** Source material follows **

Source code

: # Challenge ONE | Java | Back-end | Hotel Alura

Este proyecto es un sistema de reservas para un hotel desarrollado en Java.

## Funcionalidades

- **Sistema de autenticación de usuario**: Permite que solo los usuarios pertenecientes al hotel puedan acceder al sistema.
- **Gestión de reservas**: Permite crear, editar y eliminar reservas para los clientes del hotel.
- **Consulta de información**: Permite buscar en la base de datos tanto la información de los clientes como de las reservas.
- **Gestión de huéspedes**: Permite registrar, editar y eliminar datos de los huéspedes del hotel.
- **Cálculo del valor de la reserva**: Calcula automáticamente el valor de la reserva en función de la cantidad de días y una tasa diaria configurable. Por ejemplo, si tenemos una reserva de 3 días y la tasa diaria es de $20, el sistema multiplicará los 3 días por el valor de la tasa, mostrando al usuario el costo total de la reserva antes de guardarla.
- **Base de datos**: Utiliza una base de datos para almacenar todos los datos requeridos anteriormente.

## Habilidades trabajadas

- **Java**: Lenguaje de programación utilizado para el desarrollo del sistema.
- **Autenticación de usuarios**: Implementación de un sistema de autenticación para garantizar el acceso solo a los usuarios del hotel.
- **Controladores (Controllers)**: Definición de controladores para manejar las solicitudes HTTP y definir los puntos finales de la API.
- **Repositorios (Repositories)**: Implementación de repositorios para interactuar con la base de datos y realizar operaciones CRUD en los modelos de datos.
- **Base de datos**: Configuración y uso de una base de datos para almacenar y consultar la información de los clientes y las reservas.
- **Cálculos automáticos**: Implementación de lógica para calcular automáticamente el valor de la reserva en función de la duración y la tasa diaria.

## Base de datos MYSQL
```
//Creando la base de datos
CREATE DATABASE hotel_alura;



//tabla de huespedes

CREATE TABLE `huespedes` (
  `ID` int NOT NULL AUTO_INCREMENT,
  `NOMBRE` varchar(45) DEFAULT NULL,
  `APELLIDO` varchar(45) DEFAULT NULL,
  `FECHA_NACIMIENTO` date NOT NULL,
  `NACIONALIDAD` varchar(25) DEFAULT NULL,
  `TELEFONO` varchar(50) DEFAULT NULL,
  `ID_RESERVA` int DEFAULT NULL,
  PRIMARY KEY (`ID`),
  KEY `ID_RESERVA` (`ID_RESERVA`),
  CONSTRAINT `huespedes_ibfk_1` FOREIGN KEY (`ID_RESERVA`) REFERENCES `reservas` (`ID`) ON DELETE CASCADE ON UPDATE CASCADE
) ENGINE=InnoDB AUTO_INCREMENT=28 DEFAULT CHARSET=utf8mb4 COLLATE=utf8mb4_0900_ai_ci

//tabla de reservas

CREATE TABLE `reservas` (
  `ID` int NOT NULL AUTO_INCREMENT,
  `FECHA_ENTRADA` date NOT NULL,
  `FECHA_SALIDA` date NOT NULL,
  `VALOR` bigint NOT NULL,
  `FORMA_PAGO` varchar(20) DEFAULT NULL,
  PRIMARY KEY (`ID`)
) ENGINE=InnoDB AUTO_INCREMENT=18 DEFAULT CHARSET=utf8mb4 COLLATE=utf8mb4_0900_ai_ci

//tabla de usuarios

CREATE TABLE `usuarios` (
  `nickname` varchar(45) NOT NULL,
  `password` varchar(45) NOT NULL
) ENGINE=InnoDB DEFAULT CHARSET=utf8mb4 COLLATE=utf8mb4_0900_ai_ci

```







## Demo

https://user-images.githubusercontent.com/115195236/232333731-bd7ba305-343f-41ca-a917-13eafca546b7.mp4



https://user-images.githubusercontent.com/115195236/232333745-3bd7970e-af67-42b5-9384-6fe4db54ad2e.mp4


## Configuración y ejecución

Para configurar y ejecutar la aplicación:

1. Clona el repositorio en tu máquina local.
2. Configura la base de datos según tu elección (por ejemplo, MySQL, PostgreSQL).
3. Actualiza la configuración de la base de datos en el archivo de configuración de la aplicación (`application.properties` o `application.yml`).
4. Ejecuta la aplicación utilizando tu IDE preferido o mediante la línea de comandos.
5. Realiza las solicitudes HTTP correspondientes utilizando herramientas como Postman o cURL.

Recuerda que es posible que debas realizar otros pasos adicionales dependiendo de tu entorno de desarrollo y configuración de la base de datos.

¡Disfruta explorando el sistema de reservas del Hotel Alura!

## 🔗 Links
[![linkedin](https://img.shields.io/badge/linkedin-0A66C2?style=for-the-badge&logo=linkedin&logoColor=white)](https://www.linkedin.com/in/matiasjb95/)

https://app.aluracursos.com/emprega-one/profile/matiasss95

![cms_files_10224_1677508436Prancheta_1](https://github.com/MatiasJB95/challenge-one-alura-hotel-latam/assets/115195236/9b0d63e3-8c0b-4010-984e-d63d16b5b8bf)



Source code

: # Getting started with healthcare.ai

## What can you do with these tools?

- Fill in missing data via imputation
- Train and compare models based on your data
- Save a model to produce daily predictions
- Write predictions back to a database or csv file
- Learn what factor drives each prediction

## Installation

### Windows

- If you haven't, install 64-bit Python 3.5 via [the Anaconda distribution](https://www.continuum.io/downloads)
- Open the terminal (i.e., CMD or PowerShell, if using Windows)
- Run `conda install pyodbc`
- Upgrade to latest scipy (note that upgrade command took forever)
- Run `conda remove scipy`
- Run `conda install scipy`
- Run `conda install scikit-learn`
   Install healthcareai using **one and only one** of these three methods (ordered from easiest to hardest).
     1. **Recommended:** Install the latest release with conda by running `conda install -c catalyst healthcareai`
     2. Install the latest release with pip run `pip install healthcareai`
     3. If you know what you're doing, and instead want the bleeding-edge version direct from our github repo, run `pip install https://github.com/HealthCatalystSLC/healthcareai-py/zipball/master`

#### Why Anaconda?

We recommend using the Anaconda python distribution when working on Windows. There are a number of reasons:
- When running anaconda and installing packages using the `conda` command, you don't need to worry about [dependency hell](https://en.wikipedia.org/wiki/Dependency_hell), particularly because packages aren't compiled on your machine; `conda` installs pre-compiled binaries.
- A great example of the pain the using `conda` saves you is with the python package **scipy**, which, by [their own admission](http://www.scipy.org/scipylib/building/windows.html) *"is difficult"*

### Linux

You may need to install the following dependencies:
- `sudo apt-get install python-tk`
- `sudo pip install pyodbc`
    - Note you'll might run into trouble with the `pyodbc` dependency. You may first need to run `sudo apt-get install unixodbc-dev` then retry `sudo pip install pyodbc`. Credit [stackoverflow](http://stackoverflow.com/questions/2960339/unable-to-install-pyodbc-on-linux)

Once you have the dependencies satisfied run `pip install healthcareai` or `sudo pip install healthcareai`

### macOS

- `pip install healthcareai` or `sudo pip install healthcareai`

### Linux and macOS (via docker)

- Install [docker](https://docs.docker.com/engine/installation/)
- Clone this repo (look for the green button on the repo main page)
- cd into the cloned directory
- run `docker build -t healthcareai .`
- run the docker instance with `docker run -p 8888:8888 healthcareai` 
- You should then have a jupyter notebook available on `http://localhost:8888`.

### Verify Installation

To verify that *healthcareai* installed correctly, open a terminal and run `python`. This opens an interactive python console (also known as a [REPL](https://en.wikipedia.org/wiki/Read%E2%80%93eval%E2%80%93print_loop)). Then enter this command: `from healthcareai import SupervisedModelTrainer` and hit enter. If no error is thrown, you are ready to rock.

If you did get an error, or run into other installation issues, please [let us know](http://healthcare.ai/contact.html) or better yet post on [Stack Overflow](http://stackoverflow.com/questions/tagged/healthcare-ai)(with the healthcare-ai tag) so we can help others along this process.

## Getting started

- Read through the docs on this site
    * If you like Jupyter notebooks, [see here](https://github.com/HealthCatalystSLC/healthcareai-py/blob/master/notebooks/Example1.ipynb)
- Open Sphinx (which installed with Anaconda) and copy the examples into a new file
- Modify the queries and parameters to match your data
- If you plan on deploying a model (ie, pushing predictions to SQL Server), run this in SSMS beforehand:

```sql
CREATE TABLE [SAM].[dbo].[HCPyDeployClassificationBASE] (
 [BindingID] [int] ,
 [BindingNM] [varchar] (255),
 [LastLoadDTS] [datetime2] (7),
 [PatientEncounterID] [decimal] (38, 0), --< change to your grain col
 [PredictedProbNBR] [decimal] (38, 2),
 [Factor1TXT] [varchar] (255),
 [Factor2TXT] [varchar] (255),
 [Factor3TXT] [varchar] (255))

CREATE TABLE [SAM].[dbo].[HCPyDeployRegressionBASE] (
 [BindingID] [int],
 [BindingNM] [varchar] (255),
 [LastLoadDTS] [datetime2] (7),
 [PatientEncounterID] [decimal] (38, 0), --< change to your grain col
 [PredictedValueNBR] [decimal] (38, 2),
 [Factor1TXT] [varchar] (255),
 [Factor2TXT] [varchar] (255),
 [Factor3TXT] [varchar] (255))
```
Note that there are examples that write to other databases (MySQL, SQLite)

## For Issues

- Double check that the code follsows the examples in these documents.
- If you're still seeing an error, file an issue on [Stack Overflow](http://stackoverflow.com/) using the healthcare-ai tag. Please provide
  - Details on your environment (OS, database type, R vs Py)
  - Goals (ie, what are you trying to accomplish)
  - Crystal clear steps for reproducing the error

** End of Source material **

**Exercise directions**: All lines carrying the word "examples" must be copied from the data above.

**Problem solution**:
- Open Sphinx (which installed with Anaconda) and copy the examples into a new file
Note that there are examples that write to other databases (MySQL, SQLite)
- Double check that the code follsows the examples in these documents.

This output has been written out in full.